Advertencia de los meteorólogos

Preocupados como andamos por asuntos de menor entidad como identidades territoriales, sentimientos patrióticos, pasados legendarios, enrevesadas disquisiciones jurídicas y política de corto recorrido en general, ha pasado casi desapercibido el terrorífico informe que la Organización Meteorológica Mundial, organismo dependiente de la ONU, hace público anualmente. Según se puede leer en ese informe, de cuyo nivel científico nadie duda (excepto importantes retrógrados como el señor Trump), durante el año 2016 aumentó peligrosamente la concentración en la atmósfera de dióxido de carbono (CO2), el principal gas de efecto invernadero y por lo tanto responsable del aumento de la temperatura global.

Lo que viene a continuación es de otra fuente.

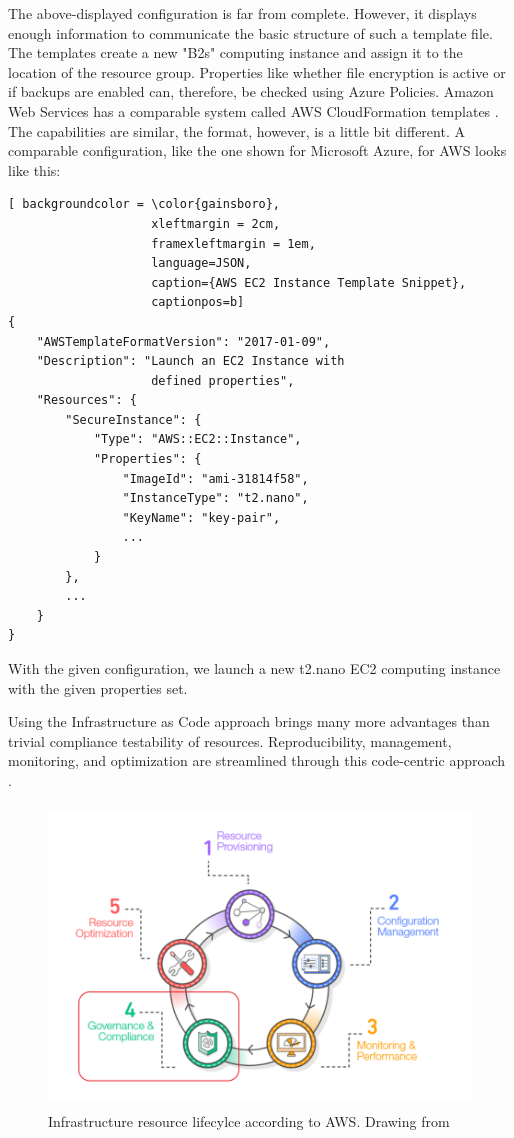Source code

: The above-displayed configuration is far from complete. However, it displays enough information to communicate the basic structure of such a template file. The templates create a new "B2s" computing instance and assign it to the location of the resource group. Properties like whether file encryption is active or if backups are enabled can, therefore, be checked using Azure Policies. Amazon Web Services has a comparable system called AWS CloudFormation templates \citep{awsCloudFormation2010}. The capabilities are similar, the format, however, is a little bit different.
A comparable configuration, like the one shown for Microsoft Azure, for AWS looks like this:

\begin{lstlisting}[ backgroundcolor = \color{gainsboro}, 
                    xleftmargin = 2cm, 
                    framexleftmargin = 1em, 
                    language=JSON,
                    caption={AWS EC2 Instance Template Snippet},
                    captionpos=b]
{
    "AWSTemplateFormatVersion": "2017-01-09",
    "Description": "Launch an EC2 Instance with 
                    defined properties",
    "Resources": {
        "SecureInstance": {
            "Type": "AWS::EC2::Instance",
            "Properties": {
                "ImageId": "ami-31814f58",
                "InstanceType": "t2.nano",
                "KeyName": "key-pair",
                ...
            }
        },
        ...
    }
}
\end{lstlisting}

With the given configuration, we launch a new t2.nano EC2 computing instance with the given properties set.

Using the Infrastructure as Code approach brings many more advantages than trivial compliance testability of resources. Reproducibility, management, monitoring, and optimization are streamlined through this code-centric approach \citep{awsIac2017}.

\begin{figure}[ht!]
\begin{center}
\includegraphics[height=8cm]{annotated_aws_iac_lifecycle.png}
\end{center}
\caption[Infrastructure resource lifecylce according to AWS]{Infrastructure resource lifecylce according to AWS. Drawing from \citep{awsIac2017}}
\label{fig_devsecops}
\end{figure}

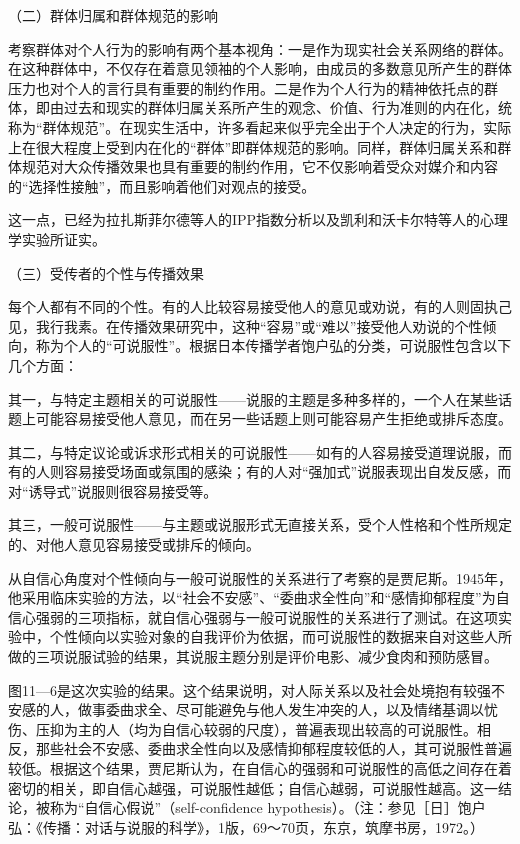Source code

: \documentclass[UTF8,12pt]{ctexart}
\numberwithin{equation}{section} %
\numberwithin{figure}{section}
\numberwithin{table}{section}
\begin{document}
	（二）群体归属和群体规范的影响
	
	考察群体对个人行为的影响有两个基本视角：一是作为现实社会关系网络的群体。在这种群体中，不仅存在着意见领袖的个人影响，由成员的多数意见所产生的群体压力也对个人的言行具有重要的制约作用。二是作为个人行为的精神依托点的群体，即由过去和现实的群体归属关系所产生的观念、价值、行为准则的内在化，统称为“群体规范”。在现实生活中，许多看起来似乎完全出于个人决定的行为，实际上在很大程度上受到内在化的“群体”即群体规范的影响。同样，群体归属关系和群体规范对大众传播效果也具有重要的制约作用，它不仅影响着受众对媒介和内容的“选择性接触”，而且影响着他们对观点的接受。
	
	这一点，已经为拉扎斯菲尔德等人的IPP指数分析以及凯利和沃卡尔特等人的心理学实验所证实。
	
	（三）受传者的个性与传播效果
	
	每个人都有不同的个性。有的人比较容易接受他人的意见或劝说，有的人则固执己见，我行我素。在传播效果研究中，这种“容易”或“难以”接受他人劝说的个性倾向，称为个人的“可说服性”。根据日本传播学者饱户弘的分类，可说服性包含以下几个方面：
	
	其一，与特定主题相关的可说服性——说服的主题是多种多样的，一个人在某些话题上可能容易接受他人意见，而在另一些话题上则可能容易产生拒绝或排斥态度。
	
	其二，与特定议论或诉求形式相关的可说服性——如有的人容易接受道理说服，而有的人则容易接受场面或氛围的感染；有的人对“强加式”说服表现出自发反感，而对“诱导式”说服则很容易接受等。
	
	其三，一般可说服性——与主题或说服形式无直接关系，受个人性格和个性所规定的、对他人意见容易接受或排斥的倾向。
	
	从自信心角度对个性倾向与一般可说服性的关系进行了考察的是贾尼斯。1945年，他采用临床实验的方法，以“社会不安感”、“委曲求全性向”和“感情抑郁程度”为自信心强弱的三项指标，就自信心强弱与一般可说服性的关系进行了测试。在这项实验中，个性倾向以实验对象的自我评价为依据，而可说服性的数据来自对这些人所做的三项说服试验的结果，其说服主题分别是评价电影、减少食肉和预防感冒。
	
	图11—6是这次实验的结果。这个结果说明，对人际关系以及社会处境抱有较强不安感的人，做事委曲求全、尽可能避免与他人发生冲突的人，以及情绪基调以忧伤、压抑为主的人（均为自信心较弱的尺度），普遍表现出较高的可说服性。相反，那些社会不安感、委曲求全性向以及感情抑郁程度较低的人，其可说服性普遍较低。根据这个结果，贾尼斯认为，在自信心的强弱和可说服性的高低之间存在着密切的相关，即自信心越强，可说服性越低；自信心越弱，可说服性越高。这一结论，被称为“自信心假说”（self-confidence hypothesis）。（注：参见［日］饱户弘：《传播：对话与说服的科学》，1版，69～70页，东京，筑摩书房，1972。）
	
\end{document}
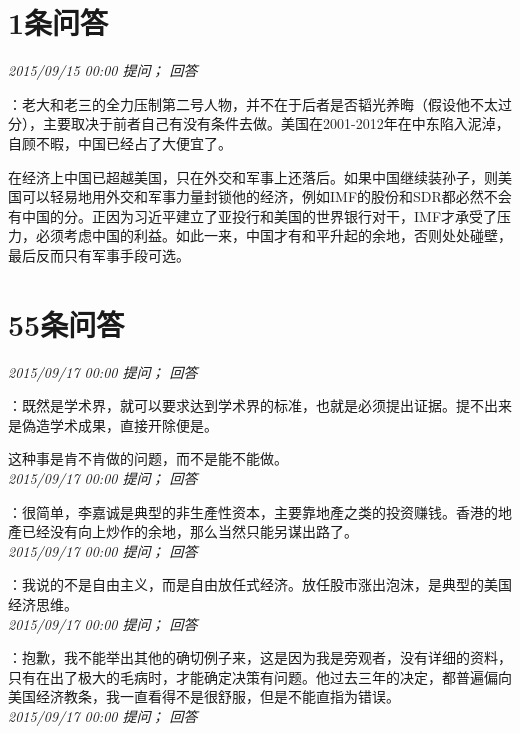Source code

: \documentclass[twocolumn]{ctexart}
\begin{document}
\section{1条问答}

\textit{\hfill\noindent\small 2015/09/15 00:00 提问； 回答}

：老大和老三的全力压制第二号人物，并不在于后者是否韬光养晦（假设他不太过分），主要取决于前者自己有没有条件去做。美国在2001-2012年在中东陷入泥淖，自顾不暇，中国已经占了大便宜了。

在经济上中国已超越美国，只在外交和军事上还落后。如果中国继续装孙子，则美国可以轻易地用外交和军事力量封锁他的经济，例如IMF的股份和SDR都必然不会有中国的分。正因为习近平建立了亚投行和美国的世界银行对干，IMF才承受了压力，必须考虑中国的利益。如此一来，中国才有和平升起的余地，否则处处碰壁，最后反而只有军事手段可选。\\

\section{55条问答}

\textit{\hfill\noindent\small 2015/09/17 00:00 提问； 回答}

：既然是学术界，就可以要求达到学术界的标准，也就是必须提出证据。提不出来是偽造学术成果，直接开除便是。

这种事是肯不肯做的问题，而不是能不能做。\\

\textit{\hfill\noindent\small 2015/09/17 00:00 提问； 回答}

：很简单，李嘉诚是典型的非生產性资本，主要靠地產之类的投资赚钱。香港的地產已经没有向上炒作的余地，那么当然只能另谋出路了。\\

\textit{\hfill\noindent\small 2015/09/17 00:00 提问； 回答}

：我说的不是自由主义，而是自由放任式经济。放任股市涨出泡沫，是典型的美国经济思维。\\

\textit{\hfill\noindent\small 2015/09/17 00:00 提问； 回答}

：抱歉，我不能举出其他的确切例子来，这是因为我是旁观者，没有详细的资料，只有在出了极大的毛病时，才能确定决策有问题。他过去三年的决定，都普遍偏向美国经济教条，我一直看得不是很舒服，但是不能直指为错误。\\

\textit{\hfill\noindent\small 2015/09/17 00:00 提问； 回答}
\end{document}

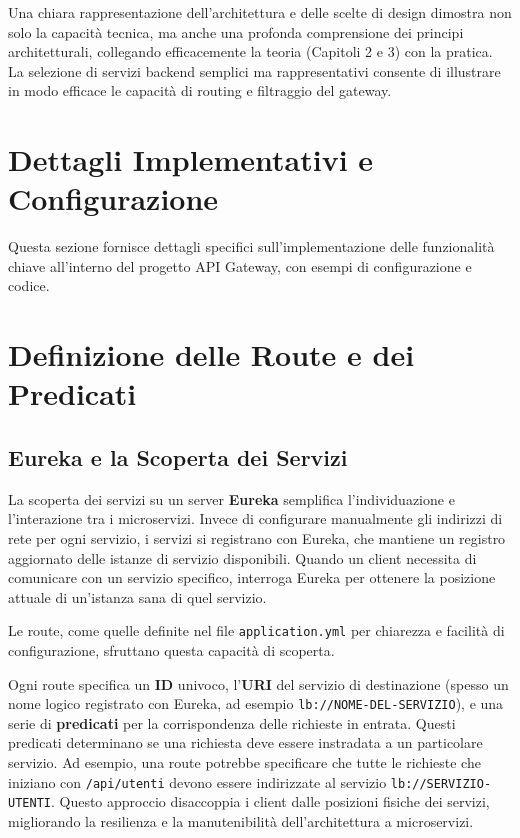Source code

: Una chiara rappresentazione dell'architettura e delle scelte di design dimostra non solo la capacità tecnica, ma anche una profonda comprensione dei principi architetturali, collegando efficacemente la teoria (Capitoli 2 e 3) con la pratica. \\
La selezione di servizi backend semplici ma rappresentativi consente di illustrare in modo efficace le capacità di routing e filtraggio del gateway.

\section{Dettagli Implementativi e Configurazione}

Questa sezione fornisce dettagli specifici sull'implementazione delle funzionalità chiave all'interno del progetto API Gateway, con esempi di configurazione e codice.

\section{Definizione delle Route e dei Predicati}

\subsection[EUREKA]{Eureka e la Scoperta dei Servizi}
La scoperta dei servizi su un server \textbf{Eureka} semplifica l'individuazione e l'interazione tra i microservizi.
Invece di configurare manualmente gli indirizzi di rete per ogni servizio, i servizi si registrano con Eureka, che mantiene un registro aggiornato delle istanze di servizio disponibili.
Quando un client necessita di comunicare con un servizio specifico, interroga Eureka per ottenere la posizione attuale di un'istanza sana di quel servizio.

Le route, come quelle definite nel file \texttt{application.yml} per chiarezza e facilità di configurazione, sfruttano questa capacità di scoperta.

Ogni route specifica un \textbf{ID} univoco, l'\textbf{URI} del servizio di destinazione (spesso un nome logico registrato con Eureka, ad esempio \texttt{lb://NOME-DEL-SERVIZIO}), e una serie di \textbf{predicati} per la corrispondenza delle richieste in entrata.
Questi predicati determinano se una richiesta deve essere instradata a un particolare servizio. Ad esempio, una route potrebbe specificare che tutte le richieste che iniziano con \texttt{/api/utenti} devono essere indirizzate al servizio \texttt{lb://SERVIZIO-UTENTI}.
Questo approccio disaccoppia i client dalle posizioni fisiche dei servizi, migliorando la resilienza e la manutenibilità dell'architettura a microservizi.

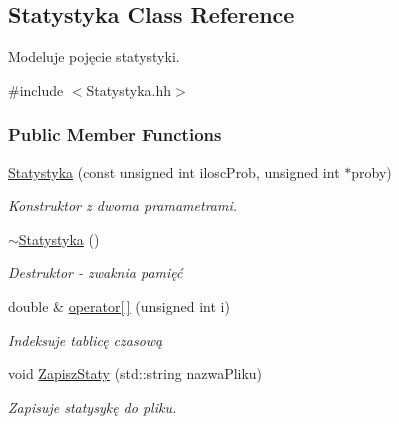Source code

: \hypertarget{class_statystyka}{\subsection{Statystyka Class Reference}
\label{class_statystyka}
}


Modeluje pojęcie statystyki.  




{\ttfamily \#include $<$Statystyka.\-hh$>$}

\subsubsection*{Public Member Functions}
\begin{DoxyCompactItemize}
\item 
\hyperlink{class_statystyka_a93d6a8763a84859ac52ec222b5ce31a6}{Statystyka} (const unsigned int ilosc\-Prob, unsigned int $\ast$proby)
\begin{DoxyCompactList}\small\item\em Konstruktor z dwoma pramametrami. \end{DoxyCompactList}\item 
\hyperlink{class_statystyka_ab9e4be151572e6851af96c08812a602a}{$\sim$\-Statystyka} ()
\begin{DoxyCompactList}\small\item\em Destruktor -\/ zwaknia pamięć \end{DoxyCompactList}\item 
double \& \hyperlink{class_statystyka_a651fc79171891fdb793836c2d1ac4669}{operator\mbox{[}$\,$\mbox{]}} (unsigned int i)
\begin{DoxyCompactList}\small\item\em Indeksuje tablicę czasową \end{DoxyCompactList}\item 
void \hyperlink{class_statystyka_a922a015761e06edcb9ff966cd0af16ab}{Zapisz\-Staty} (std\-::string nazwa\-Pliku)
\begin{DoxyCompactList}\small\item\em Zapisuje statysykę do pliku. \end{DoxyCompactList}\end{DoxyCompactItemize}
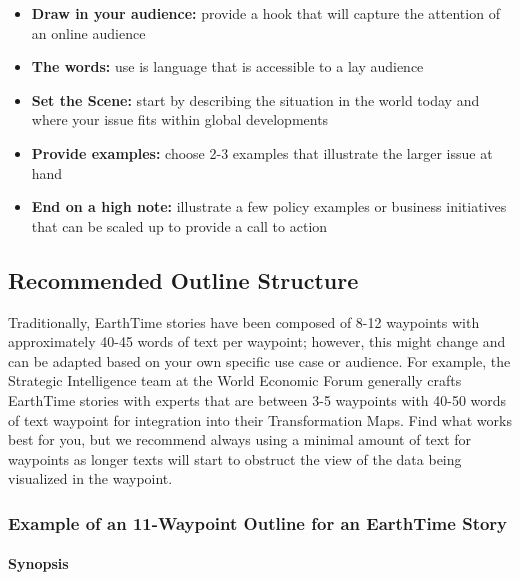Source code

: \documentclass[
]{krantz}
\providecommand{\tightlist}{%
  \setlength{\itemsep}{0pt}\setlength{\parskip}{0pt}}
\begin{document}
\begin{itemize}
\tightlist
\item
  \textbf{Draw in your audience:} provide a hook that will capture the attention of an online audience
\item
  \textbf{The words:} use is language that is accessible to a lay audience
\item
  \textbf{Set the Scene:} start by describing the situation in the world today and where your issue fits within global developments
\item
  \textbf{Provide examples:} choose 2-3 examples that illustrate the larger issue at hand
\item
  \textbf{End on a high note:} illustrate a few policy examples or business initiatives that can be scaled up to provide a call to action
\end{itemize}

\hypertarget{recommended-outline-structure}{%
\subsection*{Recommended Outline Structure}\label{recommended-outline-structure}}


Traditionally, EarthTime stories have been composed of 8-12 waypoints with approximately 40-45 words of text per waypoint; however, this might change and can be adapted based on your own specific use case or audience. For example, the Strategic Intelligence team at the World Economic Forum generally crafts EarthTime stories with experts that are between 3-5 waypoints with 40-50 words of text waypoint for integration into their Transformation Maps. Find what works best for you, but we recommend always using a minimal amount of text for waypoints as longer texts will start to obstruct the view of the data being visualized in the waypoint.

\hypertarget{example-of-an-11-waypoint-outline-for-an-earthtime-story}{%
\subsubsection*{Example of an 11-Waypoint Outline for an EarthTime Story}\label{example-of-an-11-waypoint-outline-for-an-earthtime-story}}


\hypertarget{synopsis}{%
\paragraph*{Synopsis}\label{synopsis}}
\end{document}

Una concentración que representa nada menos que un aumento del 145% respecto de los niveles preindustriales, o dicho en otras palabras, de cómo era el clima mundial allá por el año 1750. Justamente el año en el que se abolió el Tratado de Tordesillas (cuando, España, 9.300.000 habitantes, y Portugal, cerca de 3.000.000, se repartieron los nuevos territorios descubiertos) muere Juan Sebastian Bach, y Benjamin Franklin inventa el pararrayos. Entonces, el planeta era perfectamente habitable pero ahora, solo 267 años después, los meteorólogos nos avisan de que "la última vez que la tierra conoció una cantidad de CO2 comparable fue hace entre tres y cinco millones de años cuando la temperatura era entre 2 y 3 grados más alta y el nivel del mar era 10 o 20 metros mayor que el actual". Unas condiciones de vida de las que los humanos modernos no tienen experiencia previa y por tanto es imposible predecir cuál va a ser su reacción.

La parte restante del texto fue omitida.